ENTRIES PROVIDED ->
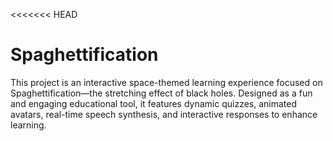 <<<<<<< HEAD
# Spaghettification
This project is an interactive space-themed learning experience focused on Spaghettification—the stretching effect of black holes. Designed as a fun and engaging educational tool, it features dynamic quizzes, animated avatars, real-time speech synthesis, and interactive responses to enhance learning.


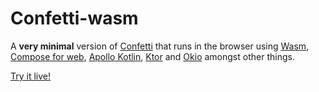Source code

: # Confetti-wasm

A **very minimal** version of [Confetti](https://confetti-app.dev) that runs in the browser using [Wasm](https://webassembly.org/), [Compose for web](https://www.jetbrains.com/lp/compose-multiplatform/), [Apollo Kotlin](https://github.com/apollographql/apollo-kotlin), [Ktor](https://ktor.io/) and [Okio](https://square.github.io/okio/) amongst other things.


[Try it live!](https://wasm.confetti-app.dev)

...

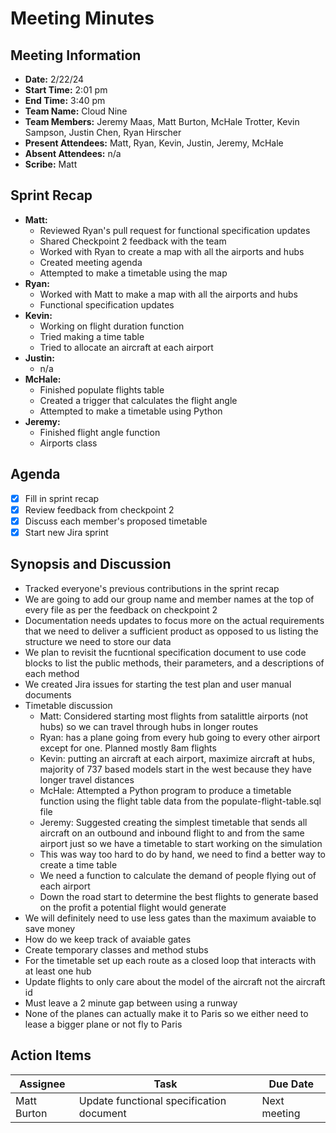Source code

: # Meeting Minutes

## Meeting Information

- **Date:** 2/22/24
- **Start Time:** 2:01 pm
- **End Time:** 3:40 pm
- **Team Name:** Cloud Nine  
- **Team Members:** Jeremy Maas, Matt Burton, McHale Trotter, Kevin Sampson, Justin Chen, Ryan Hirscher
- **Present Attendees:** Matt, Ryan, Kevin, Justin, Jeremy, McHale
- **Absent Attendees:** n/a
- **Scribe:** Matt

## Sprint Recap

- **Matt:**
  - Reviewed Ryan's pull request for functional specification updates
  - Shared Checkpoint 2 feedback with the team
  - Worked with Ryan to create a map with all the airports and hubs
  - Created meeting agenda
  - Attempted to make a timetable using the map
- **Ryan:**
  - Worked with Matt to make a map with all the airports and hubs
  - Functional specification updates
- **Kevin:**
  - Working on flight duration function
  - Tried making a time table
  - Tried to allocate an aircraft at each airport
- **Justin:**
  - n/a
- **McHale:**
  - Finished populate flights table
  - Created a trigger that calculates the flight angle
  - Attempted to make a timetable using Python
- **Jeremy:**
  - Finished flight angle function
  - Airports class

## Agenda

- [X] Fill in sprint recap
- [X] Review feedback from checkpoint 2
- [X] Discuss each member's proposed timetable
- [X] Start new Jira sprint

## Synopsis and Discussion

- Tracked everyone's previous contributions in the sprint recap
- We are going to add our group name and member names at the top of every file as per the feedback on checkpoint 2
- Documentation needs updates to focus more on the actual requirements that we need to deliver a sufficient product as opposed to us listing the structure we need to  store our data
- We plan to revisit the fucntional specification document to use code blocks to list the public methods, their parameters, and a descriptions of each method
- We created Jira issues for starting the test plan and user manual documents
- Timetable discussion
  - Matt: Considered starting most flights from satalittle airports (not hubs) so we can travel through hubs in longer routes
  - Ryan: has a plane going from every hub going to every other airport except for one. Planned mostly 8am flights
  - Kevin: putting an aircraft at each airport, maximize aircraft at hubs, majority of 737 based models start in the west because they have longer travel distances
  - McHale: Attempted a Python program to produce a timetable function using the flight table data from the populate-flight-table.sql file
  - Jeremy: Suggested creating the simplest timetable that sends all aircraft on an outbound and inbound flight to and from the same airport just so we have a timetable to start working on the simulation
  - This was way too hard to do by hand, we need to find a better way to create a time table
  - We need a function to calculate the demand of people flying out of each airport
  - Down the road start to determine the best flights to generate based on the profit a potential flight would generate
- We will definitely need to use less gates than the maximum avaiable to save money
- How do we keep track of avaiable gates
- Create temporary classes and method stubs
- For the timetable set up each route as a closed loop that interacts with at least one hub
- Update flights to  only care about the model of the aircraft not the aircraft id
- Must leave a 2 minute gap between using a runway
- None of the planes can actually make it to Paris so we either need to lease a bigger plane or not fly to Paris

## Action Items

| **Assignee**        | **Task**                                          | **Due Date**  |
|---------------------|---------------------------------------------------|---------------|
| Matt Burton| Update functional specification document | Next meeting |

...

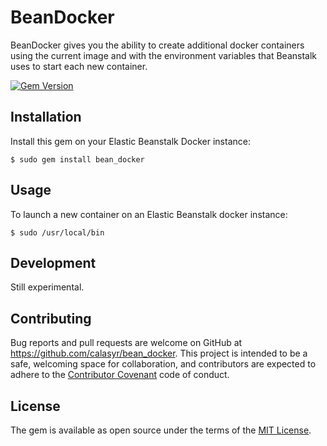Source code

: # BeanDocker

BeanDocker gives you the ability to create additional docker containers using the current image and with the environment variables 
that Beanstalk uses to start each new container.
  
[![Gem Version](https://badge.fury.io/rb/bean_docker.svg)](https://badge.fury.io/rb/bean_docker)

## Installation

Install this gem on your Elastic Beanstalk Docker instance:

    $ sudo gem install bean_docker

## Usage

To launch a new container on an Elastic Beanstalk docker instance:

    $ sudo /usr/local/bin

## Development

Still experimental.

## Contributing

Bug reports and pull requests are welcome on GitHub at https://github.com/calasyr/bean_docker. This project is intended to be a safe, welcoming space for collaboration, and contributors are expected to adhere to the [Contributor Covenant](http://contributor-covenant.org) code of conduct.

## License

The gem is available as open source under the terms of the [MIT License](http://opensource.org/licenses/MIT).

WORK INSTRUCTIONS ->
Extract, from the material above, each line holding the word "Tried".

RESULT ->
  - Tried making a time table
  - Tried to allocate an aircraft at each airport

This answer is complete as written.